I'm only interested in finding the largest singular value of an $m\times n$ real matrix $A$. I don't need the corresponding (left and right) singular vectors.
For matrices of general form and not especially small rank, we should not expect a direct method to locate eigenvalues or singular values "analytically". Some discussion of this is here, but the short explanation is that it would be equivalent to a formula for polynomial roots of arbitrary degree. We instead describe an "easy" iterative approach.
The now-deleted Answer by KCPP said simply, "use power method which is the simplest". We show that this is the germ of an elementary algorithm to approximate the largest singular value of a (not necessarily square) matrix $A$. [This numerical topic has been previously discussed at the Computational Science sister site, along with the more sophisticated Lanczos algorithm.]
The nonzero singular values of $A$ are square roots of the nonzero eigenvalues of $A^*A$. So the power method can be applied to Hermitian matrix $A^*A$ to iteratively approximate its maximum (real) eigenvalue, thus producing as the square root of that the maximum singular value of $A$.
For simplicity of notation, I'll assume $A$ itself is a real matrix of size $m\times n$ with $m\ge n$ as in Vini's Answer. However the basic idea would apply (forming Rayleigh quotients) using complex arithmetic and $A^*$ if instead the matrix was not "real and tall".
Generate a "random" initial vector $x_0$, say by picking components from a normal distribution. The goal here is simply to have a good chance that the initial vector is not "independent" of the maximum value eigenspace of $A^T A$. One then iterates:
$$ x_{i+1} := \frac{A^T(A x_i)}{||A^T(A x_i)||} $$
Convergence of this iteration is geometric in the ratio of next-largest eigenvalue of $A^T A$ to the largest such eigenvalue. If the approximation of the right singular vector were of interest, the sequence of $x_i$ would serve this purpose (as $Ax_i$ would approximate the left singular vector). Setting that aside, the Rayleigh quotients $||A^T(A x_i)||/||x_i||$ are lower bounds on the largest eigenvalue $\lambda_{\max}$ of $A^T A$, and their convergence is ordinarily easy to detect (although misconvergence with unlucky initial vectors is possible).

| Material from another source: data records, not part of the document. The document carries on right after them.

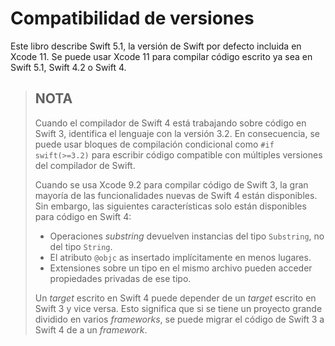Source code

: # Compatibilidad de versiones

Este libro describe Swift 5.1, la versión de Swift por defecto incluida en Xcode 11. Se puede usar Xcode 11 para compilar código escrito ya sea en Swift 5.1, Swift 4.2 o Swift 4.

> ## NOTA
>
> Cuando el compilador de Swift 4 está trabajando sobre código en Swift 3, identifica el lenguaje con la versión 3.2. En consecuencia, se puede usar bloques de compilación condicional como `#if swift(>=3.2)` para escribir código compatible con múltiples versiones del compilador de Swift.
>
> Cuando se usa Xcode 9.2 para compilar código de Swift 3, la gran mayoría de las funcionalidades nuevas de Swift 4 están disponibles. Sin embargo, las siguientes características solo están disponibles para código en Swift 4:
>
> * Operaciones _substring_ devuelven instancias del tipo `Substring`, no del tipo `String`.
> * El atributo `@objc` as insertado implícitamente en menos lugares.
> * Extensiones sobre un tipo en el mismo archivo pueden acceder propiedades privadas de ese tipo.
>
> Un _target_ escrito en Swift 4 puede depender de un _target_ escrito en Swift 3 y vice versa. Esto significa que si se tiene un proyecto grande dividido en varios _frameworks_, se puede migrar el código de Swift 3 a Swift 4 de a un _framework_.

Finally we take a square root of the converged approximation to $\lambda_{\max}$ as our estimate of the largest singular value of $A$.
The standard way to solve the SVD problem is to reduce the $m \times n$ matrix $A$ (we are assuming that $m \ge n$, otherwise work with the transpose of $A$) to a bidiagonal matrix using orthogonal transformations such that $$ U^t A V = B, \;\;\; U^tU = I, \;\;\; V^tV = I $$ where $B$ is an $n \times n$ bidiagonal matrix. If all the singular values are required then the QR-algorithm or the divide and conquer algorithm is used on the matrix $B$; see the standard textbook "Matrix Computations" by Gene Golub and Charles Van Loan. However, if only a few (or one) singular values is required, bisection is used.